From a developer’s perspective, they produce the same expected final results, a dotTrace profiling session snapshot. Choose whichever works best for you and your development environment.

Running the benchmark, you will see the following output.

// * Diagnostic Output - DotTrace *
The following dotTrace snapshots were generated:
* /Users/me/RiderProjects/BenchmarkDotTraceSample/BenchmarkDotTraceSample/bin/Release/net7.0/BenchmarkDotNet.Artifacts/snapshots/IntroDotTraceDiagnoser.LifeFindsAWay-.NET 7.0-20230609-135855.dtp
* /Users/me/RiderProjects/BenchmarkDotTraceSample/BenchmarkDotTraceSample/bin/Release/net7.0/BenchmarkDotNet.Artifacts/snapshots/IntroDotTraceDiagnoser.LifeFindsAWay-InProcessEmitToolchain-20230609-135905.dtp

As the output shows, BenchmarkDotNet writes all snapshots to a BenchmarkDotNet.Artifacts folder under a target framework’s bin folder. In the case of this sample, we ran both the InProcess and ExternalProcess profilers to show that they both work as expected, which explains why we see two files.

The next step is to view the snapshots and start your investigation.

Viewing dotTrace Snapshots

You will need a tool to open the .dtp format to view snapshots. Your options include JetBrains Rider and dotTrace. All are available in the dotUltimate license and installed through the JetBrains Toolbox app.

In JetBrains Rider, click the dotTrace Profiler tool window and then the folder icon on the left-hand side to open an existing snapshot.

JetBrains Rider dotTrace Profiler tool window

Once you’ve opened the snapshot, you can view the session results.

The results show that the CoreNextGeneration method is a hotspot, a message the flame graph reinforces. Not surprising seeing it’s the only method in the demo.

doTrace Profiler window with BenchmarkDotNet profiling session loaded.

You can also open snapshots with dotTrace. The portability of snapshots makes it possible to generate benchmarks in a CI/CD environment and investigate results locally. The following shows the same snapshot in the macOS version of dotTrace (currently in Beta). The Windows version of the tool also opens the snapshot file.

dotTrace Profiler stand-alone product running on macOS with current profiling session.

Regardless of operating system and development tools, you can take full advantage of dotTrace profiling in your BenchmarkDotNet test suite.

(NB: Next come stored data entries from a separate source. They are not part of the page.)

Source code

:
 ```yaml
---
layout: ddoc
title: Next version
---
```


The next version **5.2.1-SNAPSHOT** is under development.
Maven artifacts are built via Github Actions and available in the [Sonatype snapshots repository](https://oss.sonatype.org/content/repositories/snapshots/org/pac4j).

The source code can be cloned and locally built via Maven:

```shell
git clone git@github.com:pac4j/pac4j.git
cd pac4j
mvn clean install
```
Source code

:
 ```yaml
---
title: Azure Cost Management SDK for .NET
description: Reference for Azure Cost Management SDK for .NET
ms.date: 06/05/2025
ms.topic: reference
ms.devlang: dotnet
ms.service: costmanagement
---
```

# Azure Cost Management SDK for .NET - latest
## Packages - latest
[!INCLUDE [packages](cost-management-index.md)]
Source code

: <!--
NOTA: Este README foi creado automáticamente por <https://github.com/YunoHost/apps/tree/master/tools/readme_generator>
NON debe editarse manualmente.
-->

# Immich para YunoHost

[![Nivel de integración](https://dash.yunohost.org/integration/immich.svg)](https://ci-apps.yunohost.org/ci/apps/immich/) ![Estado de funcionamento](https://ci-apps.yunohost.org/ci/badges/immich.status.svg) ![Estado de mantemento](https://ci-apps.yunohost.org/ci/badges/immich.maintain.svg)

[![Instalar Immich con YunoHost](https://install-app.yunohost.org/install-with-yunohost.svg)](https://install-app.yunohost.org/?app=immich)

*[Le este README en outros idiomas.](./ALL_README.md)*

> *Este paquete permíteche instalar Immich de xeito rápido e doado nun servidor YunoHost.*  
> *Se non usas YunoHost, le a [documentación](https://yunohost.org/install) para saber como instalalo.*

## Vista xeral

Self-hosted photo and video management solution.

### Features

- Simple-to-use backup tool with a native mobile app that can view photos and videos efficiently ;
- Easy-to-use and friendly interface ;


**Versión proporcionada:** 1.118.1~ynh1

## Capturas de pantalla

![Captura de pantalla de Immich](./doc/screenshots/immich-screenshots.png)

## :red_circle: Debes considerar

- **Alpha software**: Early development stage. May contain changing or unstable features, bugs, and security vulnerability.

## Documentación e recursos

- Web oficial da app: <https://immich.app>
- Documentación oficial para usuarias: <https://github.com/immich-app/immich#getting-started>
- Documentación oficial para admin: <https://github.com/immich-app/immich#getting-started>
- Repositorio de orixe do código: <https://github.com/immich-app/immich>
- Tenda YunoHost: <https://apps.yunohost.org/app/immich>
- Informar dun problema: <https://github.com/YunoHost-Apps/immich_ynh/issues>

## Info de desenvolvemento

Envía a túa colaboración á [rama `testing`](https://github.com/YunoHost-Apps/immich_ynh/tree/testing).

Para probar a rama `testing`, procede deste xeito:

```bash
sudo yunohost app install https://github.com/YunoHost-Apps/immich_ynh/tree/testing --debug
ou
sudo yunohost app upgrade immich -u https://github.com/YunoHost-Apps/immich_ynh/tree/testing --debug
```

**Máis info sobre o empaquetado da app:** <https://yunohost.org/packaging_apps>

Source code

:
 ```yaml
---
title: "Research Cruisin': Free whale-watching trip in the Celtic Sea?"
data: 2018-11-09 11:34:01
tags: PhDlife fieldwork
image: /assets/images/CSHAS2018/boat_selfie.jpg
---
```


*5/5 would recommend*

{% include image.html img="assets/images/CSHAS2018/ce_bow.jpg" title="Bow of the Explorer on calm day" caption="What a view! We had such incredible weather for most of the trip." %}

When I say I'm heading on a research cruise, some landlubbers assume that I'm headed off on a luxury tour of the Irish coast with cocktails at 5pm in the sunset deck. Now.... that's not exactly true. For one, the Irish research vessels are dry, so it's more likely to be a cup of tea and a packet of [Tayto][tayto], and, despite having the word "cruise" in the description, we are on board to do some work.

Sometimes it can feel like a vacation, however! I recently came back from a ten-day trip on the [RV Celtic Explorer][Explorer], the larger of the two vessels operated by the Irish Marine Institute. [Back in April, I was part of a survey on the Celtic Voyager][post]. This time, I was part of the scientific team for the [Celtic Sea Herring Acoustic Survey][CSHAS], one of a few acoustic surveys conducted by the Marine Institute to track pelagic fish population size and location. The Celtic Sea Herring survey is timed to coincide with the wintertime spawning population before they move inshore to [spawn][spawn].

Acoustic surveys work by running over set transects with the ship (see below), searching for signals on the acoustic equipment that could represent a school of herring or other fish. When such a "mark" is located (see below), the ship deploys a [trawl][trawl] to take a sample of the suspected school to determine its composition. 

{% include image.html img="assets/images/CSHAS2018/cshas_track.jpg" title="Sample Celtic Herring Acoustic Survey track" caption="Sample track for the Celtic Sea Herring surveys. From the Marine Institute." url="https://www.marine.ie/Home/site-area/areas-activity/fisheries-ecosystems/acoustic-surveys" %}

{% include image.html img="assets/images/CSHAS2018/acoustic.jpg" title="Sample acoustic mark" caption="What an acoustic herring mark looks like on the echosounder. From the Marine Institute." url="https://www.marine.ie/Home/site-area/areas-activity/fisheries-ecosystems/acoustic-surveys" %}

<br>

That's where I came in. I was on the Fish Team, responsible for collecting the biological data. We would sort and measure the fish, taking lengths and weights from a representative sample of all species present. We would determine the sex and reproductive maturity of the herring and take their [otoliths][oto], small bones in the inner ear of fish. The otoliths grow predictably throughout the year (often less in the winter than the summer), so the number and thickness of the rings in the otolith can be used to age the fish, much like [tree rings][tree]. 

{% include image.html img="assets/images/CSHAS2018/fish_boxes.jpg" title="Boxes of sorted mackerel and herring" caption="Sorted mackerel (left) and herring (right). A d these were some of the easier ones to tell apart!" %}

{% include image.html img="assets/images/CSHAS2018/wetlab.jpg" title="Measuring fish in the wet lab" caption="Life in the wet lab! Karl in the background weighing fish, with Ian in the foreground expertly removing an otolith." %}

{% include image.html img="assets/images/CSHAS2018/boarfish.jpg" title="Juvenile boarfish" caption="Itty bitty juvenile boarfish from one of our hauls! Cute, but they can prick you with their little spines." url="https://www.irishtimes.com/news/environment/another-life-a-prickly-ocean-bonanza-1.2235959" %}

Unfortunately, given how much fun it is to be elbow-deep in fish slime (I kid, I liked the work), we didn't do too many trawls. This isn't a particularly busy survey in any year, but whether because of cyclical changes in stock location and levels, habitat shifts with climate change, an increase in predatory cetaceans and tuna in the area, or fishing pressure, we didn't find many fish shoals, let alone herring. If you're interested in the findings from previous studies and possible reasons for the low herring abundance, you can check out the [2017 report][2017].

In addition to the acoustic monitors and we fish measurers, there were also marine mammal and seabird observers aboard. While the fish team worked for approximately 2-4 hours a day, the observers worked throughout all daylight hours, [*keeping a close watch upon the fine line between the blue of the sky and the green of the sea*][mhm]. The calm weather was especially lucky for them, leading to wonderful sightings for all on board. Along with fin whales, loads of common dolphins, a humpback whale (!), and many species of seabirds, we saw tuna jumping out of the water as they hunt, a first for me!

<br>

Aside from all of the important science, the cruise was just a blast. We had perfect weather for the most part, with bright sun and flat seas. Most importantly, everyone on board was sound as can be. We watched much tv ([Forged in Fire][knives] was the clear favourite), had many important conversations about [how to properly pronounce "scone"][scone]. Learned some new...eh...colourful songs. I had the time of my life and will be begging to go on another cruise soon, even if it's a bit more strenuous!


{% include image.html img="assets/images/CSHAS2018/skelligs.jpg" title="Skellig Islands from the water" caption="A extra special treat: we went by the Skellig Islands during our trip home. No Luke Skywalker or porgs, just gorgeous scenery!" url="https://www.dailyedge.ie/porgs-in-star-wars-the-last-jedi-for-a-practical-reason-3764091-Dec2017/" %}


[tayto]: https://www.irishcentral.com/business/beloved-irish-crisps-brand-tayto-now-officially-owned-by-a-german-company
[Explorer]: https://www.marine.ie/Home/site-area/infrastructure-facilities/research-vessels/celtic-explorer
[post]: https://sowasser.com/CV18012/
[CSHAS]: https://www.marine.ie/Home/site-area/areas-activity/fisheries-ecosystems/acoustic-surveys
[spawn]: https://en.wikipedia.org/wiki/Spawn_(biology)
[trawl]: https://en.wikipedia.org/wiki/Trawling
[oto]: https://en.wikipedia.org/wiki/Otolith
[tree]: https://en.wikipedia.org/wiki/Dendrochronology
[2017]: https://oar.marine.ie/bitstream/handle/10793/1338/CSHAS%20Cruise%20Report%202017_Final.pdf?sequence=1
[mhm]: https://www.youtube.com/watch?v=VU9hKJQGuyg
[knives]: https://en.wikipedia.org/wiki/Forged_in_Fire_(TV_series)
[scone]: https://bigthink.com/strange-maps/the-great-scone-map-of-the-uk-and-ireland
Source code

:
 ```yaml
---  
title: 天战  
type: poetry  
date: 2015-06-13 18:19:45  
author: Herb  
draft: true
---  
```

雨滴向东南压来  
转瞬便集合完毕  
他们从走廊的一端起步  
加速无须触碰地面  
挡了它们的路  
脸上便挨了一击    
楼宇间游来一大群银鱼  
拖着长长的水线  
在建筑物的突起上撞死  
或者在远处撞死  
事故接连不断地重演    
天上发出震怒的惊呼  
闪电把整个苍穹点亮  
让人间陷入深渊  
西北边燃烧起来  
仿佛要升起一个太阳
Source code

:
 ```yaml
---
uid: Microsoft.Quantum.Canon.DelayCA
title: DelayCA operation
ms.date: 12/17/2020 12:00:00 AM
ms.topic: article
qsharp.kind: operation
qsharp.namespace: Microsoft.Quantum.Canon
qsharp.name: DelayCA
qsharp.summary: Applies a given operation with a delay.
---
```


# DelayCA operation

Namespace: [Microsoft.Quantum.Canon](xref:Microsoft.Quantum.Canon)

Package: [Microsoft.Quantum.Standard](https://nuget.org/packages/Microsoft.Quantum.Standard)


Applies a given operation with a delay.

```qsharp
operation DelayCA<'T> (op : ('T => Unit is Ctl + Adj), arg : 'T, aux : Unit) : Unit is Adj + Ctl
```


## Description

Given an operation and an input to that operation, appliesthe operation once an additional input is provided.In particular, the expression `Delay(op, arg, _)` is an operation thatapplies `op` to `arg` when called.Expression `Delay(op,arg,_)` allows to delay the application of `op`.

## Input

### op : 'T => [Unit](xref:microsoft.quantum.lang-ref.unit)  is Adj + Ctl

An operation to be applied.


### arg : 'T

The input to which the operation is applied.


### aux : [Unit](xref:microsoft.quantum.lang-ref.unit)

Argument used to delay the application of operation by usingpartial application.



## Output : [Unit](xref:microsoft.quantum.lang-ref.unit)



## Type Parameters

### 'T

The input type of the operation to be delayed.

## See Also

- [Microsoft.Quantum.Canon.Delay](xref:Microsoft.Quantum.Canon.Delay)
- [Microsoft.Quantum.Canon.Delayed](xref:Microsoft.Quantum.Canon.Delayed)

BenchmarkDotnet and dotTrace Caveats

While the DotTraceDiagnoser is a fantastic addition to your benchmark suites, there are notable considerations you should be aware of. 

When writing this post, sampling is the only supported profiling approach. Sampling accurately measures call times, but you may need some information only found in Timeline, Tracing, and Line-by-line sessions. If you require that additional information, you should perform further profiling with dotTrace after narrowing investigations down to known hotspots.

The `DotTraceDiagnoser` does not currently support Mono. If you’re doing benchmark runs on the Mono runtime, this approach to benchmarking will not work.

Note that the BenchmarkDotNet integration with dotTrace still has the same limitations as our dotTrace command-line tools. Please consult our dotTrace command-line tools documentation to determine if this works for your use case.


An essential part of optimizing applications is measuring performance and interpreting those results. BenchmarkDotNet helps developers uncover performance bottlenecks through diagnosers. One of the more powerful diagnosers, dotTrace can help developers find more opportunities to optimize performance and ship great user experiences.

We want you to try this newest integration between BenchmarkDotNet and dotTrace profiling tools, and let us know what you think.

As always, we look forward to your feedback and comments.